Below are some entries; state how many of their lines include the word "parameterTypes" and give no more than that number.

·····

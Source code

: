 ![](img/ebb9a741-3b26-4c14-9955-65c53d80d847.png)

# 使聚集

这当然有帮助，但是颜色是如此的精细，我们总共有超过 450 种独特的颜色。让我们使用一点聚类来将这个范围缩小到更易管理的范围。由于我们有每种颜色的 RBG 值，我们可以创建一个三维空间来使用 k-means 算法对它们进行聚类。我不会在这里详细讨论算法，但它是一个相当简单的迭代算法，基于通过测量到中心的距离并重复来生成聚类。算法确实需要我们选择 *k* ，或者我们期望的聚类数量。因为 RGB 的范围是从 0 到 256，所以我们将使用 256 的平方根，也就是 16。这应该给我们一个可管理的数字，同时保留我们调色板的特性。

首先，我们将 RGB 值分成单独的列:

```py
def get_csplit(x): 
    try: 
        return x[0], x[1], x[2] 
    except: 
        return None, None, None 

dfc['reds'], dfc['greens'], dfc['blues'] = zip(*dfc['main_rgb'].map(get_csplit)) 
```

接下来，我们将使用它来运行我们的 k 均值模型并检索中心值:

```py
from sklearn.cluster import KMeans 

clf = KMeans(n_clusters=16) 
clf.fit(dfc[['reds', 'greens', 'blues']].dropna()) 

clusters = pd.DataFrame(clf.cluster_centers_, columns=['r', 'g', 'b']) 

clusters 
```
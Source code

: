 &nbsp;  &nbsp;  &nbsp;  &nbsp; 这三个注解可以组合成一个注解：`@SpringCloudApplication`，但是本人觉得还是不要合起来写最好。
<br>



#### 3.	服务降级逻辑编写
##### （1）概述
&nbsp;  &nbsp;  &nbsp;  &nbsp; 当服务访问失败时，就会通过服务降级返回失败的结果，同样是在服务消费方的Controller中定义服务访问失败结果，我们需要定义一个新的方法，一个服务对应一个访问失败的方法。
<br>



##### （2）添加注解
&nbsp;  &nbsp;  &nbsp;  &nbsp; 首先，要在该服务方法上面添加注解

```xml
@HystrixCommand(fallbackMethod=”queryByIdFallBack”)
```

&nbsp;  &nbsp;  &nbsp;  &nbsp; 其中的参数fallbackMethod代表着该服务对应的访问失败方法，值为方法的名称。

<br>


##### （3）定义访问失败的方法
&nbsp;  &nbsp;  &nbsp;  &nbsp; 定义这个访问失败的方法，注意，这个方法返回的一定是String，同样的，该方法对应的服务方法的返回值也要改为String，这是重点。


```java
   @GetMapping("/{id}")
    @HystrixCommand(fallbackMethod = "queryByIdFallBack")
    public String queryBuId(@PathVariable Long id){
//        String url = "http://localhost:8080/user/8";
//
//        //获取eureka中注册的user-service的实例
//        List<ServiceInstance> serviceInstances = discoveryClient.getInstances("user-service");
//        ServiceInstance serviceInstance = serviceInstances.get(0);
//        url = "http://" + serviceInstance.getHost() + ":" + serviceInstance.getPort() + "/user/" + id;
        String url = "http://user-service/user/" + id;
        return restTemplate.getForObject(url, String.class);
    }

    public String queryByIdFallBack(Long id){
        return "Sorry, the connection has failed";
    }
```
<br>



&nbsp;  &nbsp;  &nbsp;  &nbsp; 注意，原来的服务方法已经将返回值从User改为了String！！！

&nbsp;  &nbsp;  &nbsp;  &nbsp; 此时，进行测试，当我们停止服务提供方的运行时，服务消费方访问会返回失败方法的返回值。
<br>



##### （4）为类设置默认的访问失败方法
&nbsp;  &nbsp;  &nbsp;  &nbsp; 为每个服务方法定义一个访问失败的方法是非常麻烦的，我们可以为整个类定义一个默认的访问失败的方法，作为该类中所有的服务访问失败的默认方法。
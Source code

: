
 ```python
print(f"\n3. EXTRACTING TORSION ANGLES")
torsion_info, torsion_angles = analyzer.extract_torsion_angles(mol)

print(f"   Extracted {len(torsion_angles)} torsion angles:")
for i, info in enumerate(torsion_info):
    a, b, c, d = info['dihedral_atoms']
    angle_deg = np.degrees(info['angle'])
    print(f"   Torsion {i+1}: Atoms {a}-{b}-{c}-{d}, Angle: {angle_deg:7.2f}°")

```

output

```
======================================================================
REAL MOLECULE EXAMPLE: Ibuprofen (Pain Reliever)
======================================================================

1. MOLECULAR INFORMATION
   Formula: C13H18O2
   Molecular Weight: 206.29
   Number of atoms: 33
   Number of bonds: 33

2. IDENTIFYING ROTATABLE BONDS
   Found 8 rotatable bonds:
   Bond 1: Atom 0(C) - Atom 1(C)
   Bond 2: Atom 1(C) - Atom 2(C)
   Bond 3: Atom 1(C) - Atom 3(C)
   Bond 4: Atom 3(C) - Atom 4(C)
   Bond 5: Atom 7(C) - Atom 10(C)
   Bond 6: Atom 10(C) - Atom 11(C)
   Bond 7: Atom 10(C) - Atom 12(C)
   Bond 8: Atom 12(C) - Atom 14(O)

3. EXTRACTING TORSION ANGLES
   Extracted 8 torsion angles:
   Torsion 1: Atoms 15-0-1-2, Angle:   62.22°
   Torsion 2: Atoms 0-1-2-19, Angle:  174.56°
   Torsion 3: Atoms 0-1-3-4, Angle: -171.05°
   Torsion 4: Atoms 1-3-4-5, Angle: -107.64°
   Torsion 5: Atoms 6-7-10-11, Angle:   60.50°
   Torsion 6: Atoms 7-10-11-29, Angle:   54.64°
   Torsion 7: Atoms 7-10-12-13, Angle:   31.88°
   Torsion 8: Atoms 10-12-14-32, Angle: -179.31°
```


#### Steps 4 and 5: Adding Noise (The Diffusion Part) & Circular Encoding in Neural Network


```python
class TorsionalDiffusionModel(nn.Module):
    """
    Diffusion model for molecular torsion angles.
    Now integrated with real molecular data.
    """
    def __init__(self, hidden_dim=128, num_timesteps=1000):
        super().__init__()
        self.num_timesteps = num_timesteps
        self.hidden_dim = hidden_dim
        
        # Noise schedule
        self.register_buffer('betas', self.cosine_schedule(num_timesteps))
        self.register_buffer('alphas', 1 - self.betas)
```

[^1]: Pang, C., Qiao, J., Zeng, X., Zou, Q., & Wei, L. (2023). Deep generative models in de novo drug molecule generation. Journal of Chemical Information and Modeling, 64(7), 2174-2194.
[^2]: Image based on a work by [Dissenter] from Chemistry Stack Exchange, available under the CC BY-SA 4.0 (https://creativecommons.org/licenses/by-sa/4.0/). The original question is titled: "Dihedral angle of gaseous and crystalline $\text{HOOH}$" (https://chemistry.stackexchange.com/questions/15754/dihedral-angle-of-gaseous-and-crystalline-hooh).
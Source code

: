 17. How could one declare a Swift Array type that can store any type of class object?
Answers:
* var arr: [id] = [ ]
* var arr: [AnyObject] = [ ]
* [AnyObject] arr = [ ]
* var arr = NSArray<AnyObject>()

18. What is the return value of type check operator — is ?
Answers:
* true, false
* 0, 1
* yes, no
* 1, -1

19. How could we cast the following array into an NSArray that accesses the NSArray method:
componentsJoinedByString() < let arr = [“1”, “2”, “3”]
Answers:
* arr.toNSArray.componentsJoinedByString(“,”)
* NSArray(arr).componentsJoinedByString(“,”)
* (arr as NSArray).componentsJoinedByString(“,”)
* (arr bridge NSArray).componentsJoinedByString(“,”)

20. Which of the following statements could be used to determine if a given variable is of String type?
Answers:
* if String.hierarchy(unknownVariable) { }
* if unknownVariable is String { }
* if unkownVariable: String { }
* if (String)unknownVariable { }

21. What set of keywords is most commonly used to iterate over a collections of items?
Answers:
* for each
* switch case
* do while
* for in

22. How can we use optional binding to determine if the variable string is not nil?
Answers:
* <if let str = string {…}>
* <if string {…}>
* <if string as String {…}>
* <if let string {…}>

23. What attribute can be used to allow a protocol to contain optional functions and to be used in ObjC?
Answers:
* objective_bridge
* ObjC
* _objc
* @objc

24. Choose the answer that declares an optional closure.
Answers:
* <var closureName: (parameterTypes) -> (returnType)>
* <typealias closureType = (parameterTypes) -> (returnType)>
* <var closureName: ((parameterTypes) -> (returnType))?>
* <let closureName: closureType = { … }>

·····

**Output for this task**:
3